--- GIVEN DATA ---
▬▬▬▬▬▬

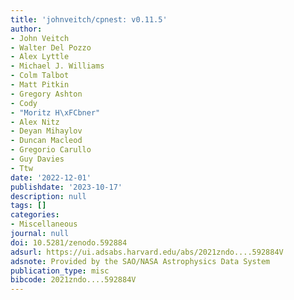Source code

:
 ```yaml
---
title: 'johnveitch/cpnest: v0.11.5'
author:
- John Veitch
- Walter Del Pozzo
- Alex Lyttle
- Michael J. Williams
- Colm Talbot
- Matt Pitkin
- Gregory Ashton
- Cody
- "Moritz H\xFCbner"
- Alex Nitz
- Deyan Mihaylov
- Duncan Macleod
- Gregorio Carullo
- Guy Davies
- Ttw
date: '2022-12-01'
publishdate: '2023-10-17'
description: null
tags: []
categories:
- Miscellaneous
journal: null
doi: 10.5281/zenodo.592884
adsurl: https://ui.adsabs.harvard.edu/abs/2021zndo....592884V
adsnote: Provided by the SAO/NASA Astrophysics Data System
publication_type: misc
bibcode: 2021zndo....592884V
---
```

▬▬▬▬▬▬

Output the entries verbatim but drop the images.

--- EXERCISE RESPONSE ---
Source code

:
 ```yaml
---
title: 'johnveitch/cpnest: v0.11.5'
author:
- John Veitch
- Walter Del Pozzo
- Alex Lyttle
- Michael J. Williams
- Colm Talbot
- Matt Pitkin
- Gregory Ashton
- Cody
- "Moritz H\xFCbner"
- Alex Nitz
- Deyan Mihaylov
- Duncan Macleod
- Gregorio Carullo
- Guy Davies
- Ttw
date: '2022-12-01'
publishdate: '2023-10-17'
description: null
tags: []
categories:
- Miscellaneous
journal: null
doi: 10.5281/zenodo.592884
adsurl: https://ui.adsabs.harvard.edu/abs/2021zndo....592884V
adsnote: Provided by the SAO/NASA Astrophysics Data System
publication_type: misc
bibcode: 2021zndo....592884V
---
```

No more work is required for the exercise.